Northwest Arkansas Democrat-Gazette
Left behind
GOP no longer what it was
In 2006, Asa Hutchinson made his first bid for the Governor’s Mansion, and I worked for Jim Lagrone, who was running for secretary of state against incumbent Charlie Daniels. Even though the state was still predominately blue at the time, I was a Republican. Of the constitutional officers, only the governor and lieutenant governor were Republicans; then-Congressman John Boozman was the sole conservative representing the state in Washington, D.C.
At that time, being a Republican meant something. The party’s brand proudly stood for individual responsibility and against needless taxes and overreaching government bureaucracy. But over the coming years, a stance against needless taxes became opposition to all taxes. A desire to rein in government bureaucracy gave way to pledges to upend entire agencies with no plan or purpose. The cry for individual freedom shredded any notion of community.
By 2016, the Republican Party’s shift was complete. The party had embraced the Tea Party, and their enemy became anyone who did not agree with them. This dichotomy of loyalty — where there is no middle ground and you’re either for us or against us — was the rallying cry of its leader, Donald Trump. The party “establishment” soon fell into line behind him. Even former opponents of Trump (Senators Ted Cruz and Marco Rubio, for instance) started carrying his water.
For 15 years I have watched the Republican Party shift from a body committed to working for the betterment of America to a mob committed only to working for the expansion of power. The GOP is no longer the political party I joined.

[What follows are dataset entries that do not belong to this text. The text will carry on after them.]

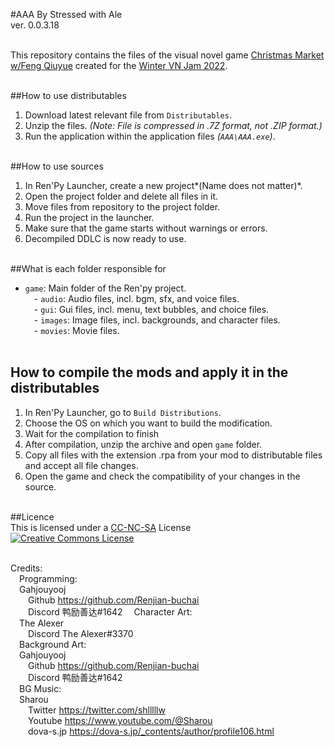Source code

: #AAA
By Stressed with Ale <br>
ver. 0.0.3.18 <br> <br> 

This repository contains the files of the visual novel game [Christmas Market w/Feng Qiuyue](https://stressd.itch.io/chrstms-mrkt-wth-fng-qye) created for the [Winter VN Jam 2022](https://itch.io/jam/winter-vn-jam-2022). <br> <br>

##How to use distributables <br> 
1. Download latest relevant file from `Distributables`. <br>
2. Unzip the files. *(Note: File is compressed in .7Z format, not .ZIP format.)* <br>
3. Run the application within the application files *(`AAA\AAA.exe`)*. <br> <br> 

##How to use sources <br> 
1. In Ren'Py Launcher, create a new project*(Name does not matter)*. <br>
2. Open the project folder and delete all files in it. <br> 
3. Move files from repository to the project folder. <br> 
4. Run the project in the launcher. <br> 
5. Make sure that the game starts without warnings or errors. <br> 
6. Decompiled DDLC is now ready to use. <br> <br> 

##What is each folder responsible for <br>
- `game`: Main folder of the Ren'py project. <br> 
&emsp;- `audio`: Audio files, incl. bgm, sfx, and voice files. <br>
&emsp;- `gui`: Gui files, incl. menu, text bubbles, and choice files. <br>
&emsp;- `images`: Image files, incl. backgrounds, and character files. <br>
&emsp;- `movies`: Movie files. <br><br> 

## How to compile the mods and apply it in the distributables <br> 
1. In Ren'Py Launcher, go to `Build Distributions`.<br> 
2. Choose the OS on which you want to build the modification. <br>
3. Wait for the compilation to finish
4. After compilation, unzip the archive and open `game` folder. <br>
5. Copy all files with the extension .rpa from your mod to distributable files and accept all file changes. <br> 
6. Open the game and check the compatibility of your changes in the source. <br> <br> 

##Licence <br> 
This is licensed under a [CC-NC-SA](http://github.com/Renjian-Buchai/AAA/LICENSE) License <br> 
<a rel="license" href="http://creativecommons.org/licenses/by-nc-sa/4.0/"><img alt="Creative Commons License" style="border-width:0" src="https://i.creativecommons.org/l/by-nc-sa/4.0/88x31.png" /></a><br /> <br> 

Credits: <br>
&emsp;Programming: <br> 
&emsp;Gahjouyooj <br> 
&emsp;&emsp;Github https://github.com/Renjian-buchai <br> 
&emsp;&emsp;Discord 鸭励善达#1642 
&emsp;Character Art: <br>
&emsp;The Alexer <br>
&emsp;&emsp;Discord The Alexer#3370 <br>
&emsp;Background Art: <br>
&emsp;Gahjouyooj <br>
&emsp;&emsp;Github https://github.com/Renjian-buchai <br>
&emsp;&emsp;Discord 鸭励善达#1642 <br>
&emsp;BG Music: <br>
&emsp;Sharou <br>
&emsp;&emsp;Twitter https://twitter.com/shlllllw <br>
&emsp;&emsp;Youtube https://www.youtube.com/@Sharou <br>
&emsp;&emsp;dova-s.jp https://dova-s.jp/_contents/author/profile106.html <br>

On Dec. 8, 2020, Texas Attorney General Ken Paxton sued the states of Georgia, Michigan, Wisconsin, and Pennsylvania, alleging that they had impermissibly changed their election laws — something that only bothered Paxton because President-elect Joe Biden won those states. President
Trump and 17 state attorneys general filed supporting briefs — including Arkansas Attorney General Leslie Rutledge. These Republican elected officials were more interested in subverting the election for the benefit of their candidate than they were in the rule of law or the Constitution.
Today, we see the inevitable conclusion of a party that relentlessly put politics over country. As I type this, protesters are storming the U.S. Capitol. The mob rule the founders fought to secure against is encouraged by the Republican president who basks only in his own glory without regard to the destruction left in his wake. The Republican Party’s self-indulgence has created a home for conspiracy theorists who cannot accept the results of an election, and it can no longer serve as the home for those who love America.
There is no role for the modern-day Republican Party in a unified, prosperous, and peaceful United States of America.
I can no longer be a part of a political party that works overtime to prevent people from voting and then colludes to subvert those votes through derisive lawsuits and unwarranted challenges to properly certified elections. I can no longer be a part of a party that openly and baselessly undermines confidence in our electoral systems when democracy doesn’t work in its favor. I can no longer be a part of a political party that puts its own self-interest over the Constitution of the United States.
Therefore, I am leaving the Republican Party.